The UK Border Agency is developing a "pretty inclusive and far-reaching" Olympics accreditation card for the 2012 games.
The card will provide access both to the county and to the venues, chief executive Lin Homer told the Security Document World conference in London on Wednesday.
When asked by GC News about the extent of the card's use, Homer said the agency was "in the fairly early stages" of developing it.

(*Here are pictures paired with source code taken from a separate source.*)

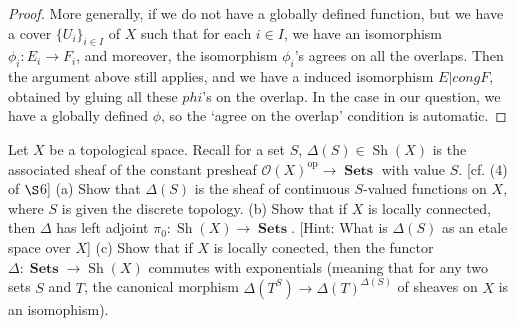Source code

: \documentclass[a4paper]{article}
\DeclareMathOperator{\Sets}{\mathbf {Sets}}
\DeclareMathOperator{\op}{op}
\DeclareMathOperator{\Sh}{\text {Sh}}
\begin{document}
\begin{proof}
    More generally, if we do not have a globally defined function, but we have a cover $\{U_i\}_{i\in I}$ of $X$ such that for each $i\in I$, we have an isomorphism $\phi_i:E_i\to F_i$, and moreover, the isomorphism $\phi_i$'s agrees on all the overlaps. Then the argument above still applies, and we have a induced isomorphism $E|cong F$, obtained by gluing all these $phi$'s on the overlap. In the case in our question, we have a globally defined $\phi$, so the `agree on the overlap' condition is automatic.    
    
    



\end{proof}
\begin{question}
    Let $X$ be a topological space. Recall for a set $S$, $\Delta(S)\in \Sh(X)$ is the associated sheaf of the constant presheaf ${\mathcal O}(X)^{\op}\to\Sets$ with value $S$. [cf. (4) of $\S$6]\newline
    (a) Show that $\Delta(S)$ is the sheaf of continuous $S$-valued functions on $X$, where $S$ is given the discrete topology. \newline
    (b) Show that if $X$ is locally connected, then $\Delta$ has left adjoint $\pi_0:\Sh(X)\to \Sets$. [Hint: What is $\Delta(S)$ as an etale space over $X$]\newline
    (c) Show that if $X$ is locally conected, then the functor $\Delta: \Sets\to \Sh(X)$ commutes with exponentials (meaning that for any two sets $S$ and $T$, the canonical morphism $\Delta(T^S)\to \Delta(T)^{\Delta(S)}$ of sheaves on $X$ is an isomophism).
\end{question}
\end{document}
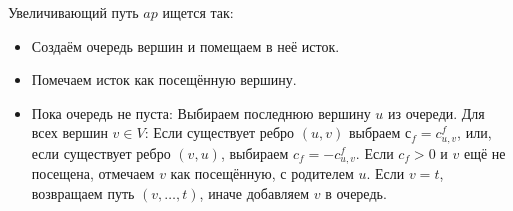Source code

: Увеличивающий путь $ ap $ ищется так:

\begin{itemize}
    \item Создаём очередь вершин и помещаем в неё исток.
    \item Помечаем исток как посещённую вершину.
    \item Пока очередь не пуста:
    \subitem Выбираем последнюю вершину $ u $ из очереди.
    \subitem Для всех вершин $ v \in V $:
    \subsubitem Если существует ребро $ (u, v) $
                выбраем $ с_f = c^{f}_{u, v} $, или,
                если существует ребро $ (v, u) $,
                выбираем $ c_f = -c^{f}_{u, v} $.
    \subsubitem Если $ c_f > 0 $ и $ v $ ещё не посещена,
                отмечаем $ v $ как посещённую, с родителем $ u $.
    \subsubitem Если $ v = t $, возвращаем путь $ (v, \dots, t) $,
                иначе добавляем $ v $ в очередь.
\end{itemize}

But she added: "To the extent that we can develop a system that ticks as many boxes as we can, we will do that."
"My hope is that it will be a pretty inclusive and far-reaching offering, but we have still got a little bit of time and a lot of work," she added, describing the project as an opportunity to develop processes that can then be used permanently.
Homer said Project Semaphore, the forerunner of the e-Borders scheme, which will eventually record extensive data on all international passenger movements, has led to 1,700 arrests. The agency will start procurement of e-Borders this summer.
The agency claims to have no plans to verify the biometrics of everyone entering and leaving the UK. "I don't think, as a key public service, we would want to oblige [the use of] biometrics," Homer said.
However, Homer hopes to expand voluntary use of biometrics at UK borders, such as use of the Iris scheme, which allows those enrolled to clear passport control more quickly by using an automated iris scanner. Homer, who said she is enrolled with Iris, described more voluntary schemes as "a fantastic opportunity" for the agency.
In another session, Bob Carter of the Identity and Passport Service said that UK ID cards will use the strengthened Extended Access Control (EAC) protocol to protect data held on card chips.
EAC will be used by European Schengen countries, within which national borders are not normally enforced, for new passports holding scans of at least two fingerprints. All Schengen countries are meant to introduce these by 28 June, 2009.
Carter said that EAC means that ID document chips will only provide data to readers with valid digital certificates, whereas documents using Basic Access Control — employed by most countries, including, at present, UK passports — will release data to any device with the correct software. "For the first time, it is the chip which decides if it wants to talk or not to talk," he said. "The chip is in control."
Some security experts have expressed alarm at the standard of security on the current generation of passport chips. However, Carter said he could not discuss any implementation schedule of EAC for UK passports. Germany is already issuing passports using EAC.